Christian Bale says he's quit gaining and losing weight for movies over 'mortality' fears
Christian Bale has said that he’s calling it a day on gaining and losing huge amounts of weight for his movie roles.
The British actor has transformed himself on numerous occasions, most recently for new political comedy-drama Vice, in which he plays former US vice president Dick Cheney.
He told The Sunday Times: “I can’t keep doing it. I really can’t. My mortality is staring me in the face.”
Bale, who put on more than three stone to play Cheney, added that he felt a bit silly when he called up fellow actor Gary Oldman for advice after seeing that he’d transformed himself to play Winston Churchill in the biopic The Darkest Hour.
But he discovered that Oldman hadn’t put on any weight at all.
“By this time I’m 20lb in. I said, ‘Wait – none?’ I felt like such a t*t, but I thought: ‘I’m on this road; I’m going to keep going’,” he went on.
“My son loved the tummy. He would just bounce up and down on that a lot and headbutt it and bounce off it and fall to the floor.”
While Bale put on his own weight, he also wore a fat suit and spent $3000 of the film’s budget on a ‘neck exercising machine’, so that he could develop a thicker neck for the role.
Producer Kevin Messick said: “Bale is so detailed. He had fly fishing [Cheney’s hobby] and movement coaches to get Cheney’s gait right, but the weirdest bill we got was for a $3,000 neck machine. He wanted to exercise the muscles to look more like Dick.”
Director Adam McKay added: “He thickened his entire neck in this crazy way. He is wearing a fat suit for parts of the film.
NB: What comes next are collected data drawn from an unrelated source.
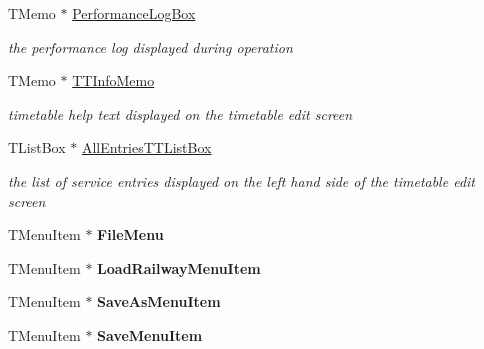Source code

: \begin{DoxyCompactItemize}
\mbox{\label{class_t_interface_a76addd0eae1d81ecc29d7109aa1da54c}} 
T\+Memo $\ast$ \mbox{\hyperlink{class_t_interface_a76addd0eae1d81ecc29d7109aa1da54c}{Performance\+Log\+Box}}
\begin{DoxyCompactList}\small\item\em the performance log displayed during operation \end{DoxyCompactList}\item 
\mbox{\label{class_t_interface_a5f4cdf54d45ef2756fbcc7c1faeb7751}} 
T\+Memo $\ast$ \mbox{\hyperlink{class_t_interface_a5f4cdf54d45ef2756fbcc7c1faeb7751}{T\+T\+Info\+Memo}}
\begin{DoxyCompactList}\small\item\em timetable help text displayed on the timetable edit screen \end{DoxyCompactList}\item 
\mbox{\label{class_t_interface_a2186c4827761360ddb9bccc3d8ef4295}} 
T\+List\+Box $\ast$ \mbox{\hyperlink{class_t_interface_a2186c4827761360ddb9bccc3d8ef4295}{All\+Entries\+T\+T\+List\+Box}}
\begin{DoxyCompactList}\small\item\em the list of service entries displayed on the left hand side of the timetable edit screen \end{DoxyCompactList}\item 
\mbox{\label{class_t_interface_a60596fc589806809a947f92681a0eb76}} 
T\+Menu\+Item $\ast$ {\bfseries File\+Menu}
\item 
\mbox{\label{class_t_interface_a9a18bcb63978a68899e33d5650d1b0d1}} 
T\+Menu\+Item $\ast$ {\bfseries Load\+Railway\+Menu\+Item}
\item 
\mbox{\label{class_t_interface_aba64b040556635901c62e90177ae077d}} 
T\+Menu\+Item $\ast$ {\bfseries Save\+As\+Menu\+Item}
\item 
\mbox{\label{class_t_interface_a5cfb2e50d6b0a7c80e665076ed824bf7}} 
T\+Menu\+Item $\ast$ {\bfseries Save\+Menu\+Item}
\item 
\mbox{\label{class_t_interface_a8bdebb5d77cd0866470536cc6608083c}} 

\end{DoxyCompactItemize}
“He needed some of the weight for himself to feel the character, so he did put on weight, but we didn’t want him to go beyond a certain point for the early years. We also insisted he did it with a doctor.”
Bale famously lost a staggering 62lbs for the movie The Machinist in 2004, playing an incurable insomniac. He would eat a single apple a day and drink only water and sometimes whiskey.